From 3508ea2831f180d9a2014b3596f808bf0ac7ed91 Mon Sep 17 00:00:00 2001
From: Tao Zhou <tao.zhou1@amd.com>
Date: Tue, 19 Apr 2022 14:45:09 +0800
Subject: drm/amdgpu: add RAS fatal error interrupt handler
Git-commit: b3c76814ce5b043faa2f07108f1c87ed1cbc8cd1
Patch-mainline: v5.19-rc1
References: jsc#PED-1166 jsc#PED-1168 jsc#PED-1170 jsc#PED-1218 jsc#PED-1220 jsc#PED-1222 jsc#PED-1223 jsc#PED-1225
The fatal error handler is independent from general ras interrupt
handler since there is no related IH ring.
Signed-off-by: Tao Zhou <tao.zhou1@amd.com>
Reviewed-by: Hawking Zhang <Hawking.Zhang@amd.com>
Signed-off-by: Alex Deucher <alexander.deucher@amd.com>
Acked-by: Patrik Jakobsson <pjakobsson@suse.de>
---
drivers/gpu/drm/amd/amdgpu/amdgpu_irq.c | 15 +--------------
drivers/gpu/drm/amd/amdgpu/amdgpu_ras.c | 20 ++++++++++++++++++++
drivers/gpu/drm/amd/amdgpu/amdgpu_ras.h | 1 +
3 files changed, 22 insertions(+), 14 deletions(-)

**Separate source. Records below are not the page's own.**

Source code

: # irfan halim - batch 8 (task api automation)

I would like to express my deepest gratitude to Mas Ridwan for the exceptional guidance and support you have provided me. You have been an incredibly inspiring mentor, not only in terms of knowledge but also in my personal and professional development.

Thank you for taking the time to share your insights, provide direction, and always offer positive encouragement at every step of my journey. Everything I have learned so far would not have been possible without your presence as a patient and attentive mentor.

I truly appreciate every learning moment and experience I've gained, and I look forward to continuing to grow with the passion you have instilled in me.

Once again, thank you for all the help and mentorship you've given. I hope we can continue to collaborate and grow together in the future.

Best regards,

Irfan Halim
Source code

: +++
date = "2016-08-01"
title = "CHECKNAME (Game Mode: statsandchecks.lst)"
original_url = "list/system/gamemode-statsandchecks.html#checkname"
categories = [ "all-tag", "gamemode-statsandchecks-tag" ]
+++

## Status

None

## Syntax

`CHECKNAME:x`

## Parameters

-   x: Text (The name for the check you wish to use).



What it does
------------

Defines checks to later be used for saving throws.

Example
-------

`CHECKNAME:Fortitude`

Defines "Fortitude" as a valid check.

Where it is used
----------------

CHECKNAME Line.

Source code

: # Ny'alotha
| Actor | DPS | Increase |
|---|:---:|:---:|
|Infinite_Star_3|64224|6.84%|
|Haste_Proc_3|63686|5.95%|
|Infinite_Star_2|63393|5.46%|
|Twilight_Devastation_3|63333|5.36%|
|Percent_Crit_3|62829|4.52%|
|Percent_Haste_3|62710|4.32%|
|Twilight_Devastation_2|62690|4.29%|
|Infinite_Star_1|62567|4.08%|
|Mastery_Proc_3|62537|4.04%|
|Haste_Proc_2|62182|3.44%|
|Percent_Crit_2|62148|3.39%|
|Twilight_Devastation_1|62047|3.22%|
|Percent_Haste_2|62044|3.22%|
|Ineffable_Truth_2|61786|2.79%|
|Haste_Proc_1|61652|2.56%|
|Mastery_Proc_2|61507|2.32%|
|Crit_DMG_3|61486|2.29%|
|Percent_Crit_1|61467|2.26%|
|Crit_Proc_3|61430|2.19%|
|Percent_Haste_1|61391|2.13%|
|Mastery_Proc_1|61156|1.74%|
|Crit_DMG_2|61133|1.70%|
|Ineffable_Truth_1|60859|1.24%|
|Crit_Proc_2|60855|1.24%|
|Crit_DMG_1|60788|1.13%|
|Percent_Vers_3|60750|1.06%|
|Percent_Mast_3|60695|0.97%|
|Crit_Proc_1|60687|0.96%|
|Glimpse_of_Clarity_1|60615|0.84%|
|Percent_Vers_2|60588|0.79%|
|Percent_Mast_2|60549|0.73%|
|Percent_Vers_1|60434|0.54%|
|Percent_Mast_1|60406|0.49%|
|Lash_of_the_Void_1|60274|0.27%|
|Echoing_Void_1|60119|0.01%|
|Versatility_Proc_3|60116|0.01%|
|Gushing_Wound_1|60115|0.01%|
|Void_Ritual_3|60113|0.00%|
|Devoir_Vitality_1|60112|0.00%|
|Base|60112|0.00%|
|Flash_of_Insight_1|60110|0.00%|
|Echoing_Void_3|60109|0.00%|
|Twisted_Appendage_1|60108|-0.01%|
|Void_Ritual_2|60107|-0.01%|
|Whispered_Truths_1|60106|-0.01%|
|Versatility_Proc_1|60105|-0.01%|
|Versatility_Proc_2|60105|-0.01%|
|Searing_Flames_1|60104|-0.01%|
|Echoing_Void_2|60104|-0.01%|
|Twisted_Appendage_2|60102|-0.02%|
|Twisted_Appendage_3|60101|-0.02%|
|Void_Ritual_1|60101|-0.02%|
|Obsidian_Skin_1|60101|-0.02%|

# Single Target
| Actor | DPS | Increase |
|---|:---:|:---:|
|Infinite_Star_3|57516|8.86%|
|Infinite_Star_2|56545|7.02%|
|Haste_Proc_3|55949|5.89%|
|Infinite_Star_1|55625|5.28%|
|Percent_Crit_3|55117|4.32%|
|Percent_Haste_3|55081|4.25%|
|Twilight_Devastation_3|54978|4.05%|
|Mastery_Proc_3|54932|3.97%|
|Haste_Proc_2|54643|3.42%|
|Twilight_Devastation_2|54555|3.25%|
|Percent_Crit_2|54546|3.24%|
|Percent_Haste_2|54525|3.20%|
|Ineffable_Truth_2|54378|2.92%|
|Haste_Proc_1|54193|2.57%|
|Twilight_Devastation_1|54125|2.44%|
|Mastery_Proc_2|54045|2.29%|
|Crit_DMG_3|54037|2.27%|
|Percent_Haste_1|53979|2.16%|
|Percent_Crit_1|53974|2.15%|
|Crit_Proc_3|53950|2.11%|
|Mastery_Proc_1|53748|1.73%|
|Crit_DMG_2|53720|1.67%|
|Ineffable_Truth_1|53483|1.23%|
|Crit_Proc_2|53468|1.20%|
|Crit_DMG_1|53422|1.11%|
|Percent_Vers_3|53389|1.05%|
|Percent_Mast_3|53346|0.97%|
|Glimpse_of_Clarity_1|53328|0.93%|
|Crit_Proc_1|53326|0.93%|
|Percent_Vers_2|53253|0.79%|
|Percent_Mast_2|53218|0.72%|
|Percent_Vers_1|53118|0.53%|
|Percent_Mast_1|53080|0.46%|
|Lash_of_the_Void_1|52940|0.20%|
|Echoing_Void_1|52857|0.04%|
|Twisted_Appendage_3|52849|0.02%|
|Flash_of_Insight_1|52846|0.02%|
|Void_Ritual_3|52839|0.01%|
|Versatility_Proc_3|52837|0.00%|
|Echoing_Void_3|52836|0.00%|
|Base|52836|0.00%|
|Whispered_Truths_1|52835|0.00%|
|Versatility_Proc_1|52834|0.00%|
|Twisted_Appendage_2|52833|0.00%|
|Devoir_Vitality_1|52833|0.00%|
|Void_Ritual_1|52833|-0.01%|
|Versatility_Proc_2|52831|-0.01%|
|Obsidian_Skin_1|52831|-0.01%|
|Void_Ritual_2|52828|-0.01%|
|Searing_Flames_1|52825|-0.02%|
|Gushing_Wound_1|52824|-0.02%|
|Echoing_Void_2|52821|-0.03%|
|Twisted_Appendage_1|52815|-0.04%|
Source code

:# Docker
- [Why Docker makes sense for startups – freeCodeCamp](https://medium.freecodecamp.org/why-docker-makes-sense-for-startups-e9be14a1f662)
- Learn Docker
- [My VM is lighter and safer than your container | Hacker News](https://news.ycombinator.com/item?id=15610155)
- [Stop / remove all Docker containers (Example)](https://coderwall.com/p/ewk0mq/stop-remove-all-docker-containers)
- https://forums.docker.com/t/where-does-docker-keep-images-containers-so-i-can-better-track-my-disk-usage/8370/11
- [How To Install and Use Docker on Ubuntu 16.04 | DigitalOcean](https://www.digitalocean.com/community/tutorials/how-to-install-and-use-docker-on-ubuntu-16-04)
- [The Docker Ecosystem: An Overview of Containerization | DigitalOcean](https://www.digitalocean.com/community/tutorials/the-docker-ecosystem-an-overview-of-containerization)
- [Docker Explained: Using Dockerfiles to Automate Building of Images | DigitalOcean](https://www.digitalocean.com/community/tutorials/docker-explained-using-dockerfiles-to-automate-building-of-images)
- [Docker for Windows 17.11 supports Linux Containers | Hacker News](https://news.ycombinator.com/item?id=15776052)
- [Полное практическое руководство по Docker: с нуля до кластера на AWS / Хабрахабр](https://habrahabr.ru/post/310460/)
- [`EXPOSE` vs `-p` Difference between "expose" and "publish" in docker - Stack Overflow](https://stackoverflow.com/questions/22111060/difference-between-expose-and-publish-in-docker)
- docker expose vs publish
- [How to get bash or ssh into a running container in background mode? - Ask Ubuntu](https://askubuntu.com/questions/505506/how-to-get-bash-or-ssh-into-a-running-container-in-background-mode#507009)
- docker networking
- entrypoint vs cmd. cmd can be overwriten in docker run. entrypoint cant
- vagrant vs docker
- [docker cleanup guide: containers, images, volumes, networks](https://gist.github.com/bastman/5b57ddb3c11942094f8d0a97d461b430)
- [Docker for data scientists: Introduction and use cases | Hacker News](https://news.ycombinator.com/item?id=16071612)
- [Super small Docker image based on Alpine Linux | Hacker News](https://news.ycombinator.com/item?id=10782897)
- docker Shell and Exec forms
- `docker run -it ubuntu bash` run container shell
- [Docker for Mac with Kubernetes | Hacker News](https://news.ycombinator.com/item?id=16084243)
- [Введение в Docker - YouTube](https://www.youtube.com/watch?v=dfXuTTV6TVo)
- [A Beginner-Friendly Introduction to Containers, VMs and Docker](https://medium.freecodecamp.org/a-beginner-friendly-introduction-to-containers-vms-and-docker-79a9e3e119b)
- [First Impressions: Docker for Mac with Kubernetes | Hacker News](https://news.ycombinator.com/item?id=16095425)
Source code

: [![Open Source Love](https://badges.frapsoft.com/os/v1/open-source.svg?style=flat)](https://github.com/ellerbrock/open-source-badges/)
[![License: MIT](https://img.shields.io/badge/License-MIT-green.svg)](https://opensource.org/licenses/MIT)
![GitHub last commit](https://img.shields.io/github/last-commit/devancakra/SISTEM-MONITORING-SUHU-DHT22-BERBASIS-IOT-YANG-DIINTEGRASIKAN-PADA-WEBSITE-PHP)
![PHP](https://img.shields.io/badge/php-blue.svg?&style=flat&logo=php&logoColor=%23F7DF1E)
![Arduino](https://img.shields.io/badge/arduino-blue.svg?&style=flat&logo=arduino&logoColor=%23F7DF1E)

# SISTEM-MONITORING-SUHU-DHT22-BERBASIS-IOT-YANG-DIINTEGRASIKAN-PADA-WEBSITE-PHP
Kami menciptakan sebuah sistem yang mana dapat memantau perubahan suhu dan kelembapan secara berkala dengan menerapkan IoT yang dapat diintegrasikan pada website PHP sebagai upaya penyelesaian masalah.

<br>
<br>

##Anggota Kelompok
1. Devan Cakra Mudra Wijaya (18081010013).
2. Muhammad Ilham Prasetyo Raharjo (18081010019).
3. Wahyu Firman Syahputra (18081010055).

diff --git a/drivers/gpu/drm/amd/amdgpu/amdgpu_irq.c b/drivers/gpu/drm/amd/amdgpu/amdgpu_irq.c
index ea3e8c66211f..b4cf8717f554 100644
--- a/drivers/gpu/drm/amd/amdgpu/amdgpu_irq.c
+++ b/drivers/gpu/drm/amd/amdgpu/amdgpu_irq.c
@@ -193,20 +193,7 @@ static irqreturn_t amdgpu_irq_handler(int irq, void *arg)
if (ret == IRQ_HANDLED)
pm_runtime_mark_last_busy(dev->dev);
- /* For the hardware that cannot enable bif ring for both ras_controller_irq
- * and ras_err_evnet_athub_irq ih cookies, the driver has to poll status
- * register to check whether the interrupt is triggered or not, and properly
- * ack the interrupt if it is there
- */
- if (amdgpu_ras_is_supported(adev, AMDGPU_RAS_BLOCK__PCIE_BIF)) {
- if (adev->nbio.ras &&
- adev->nbio.ras->handle_ras_controller_intr_no_bifring)
- adev->nbio.ras->handle_ras_controller_intr_no_bifring(adev);
-
- if (adev->nbio.ras &&
- adev->nbio.ras->handle_ras_err_event_athub_intr_no_bifring)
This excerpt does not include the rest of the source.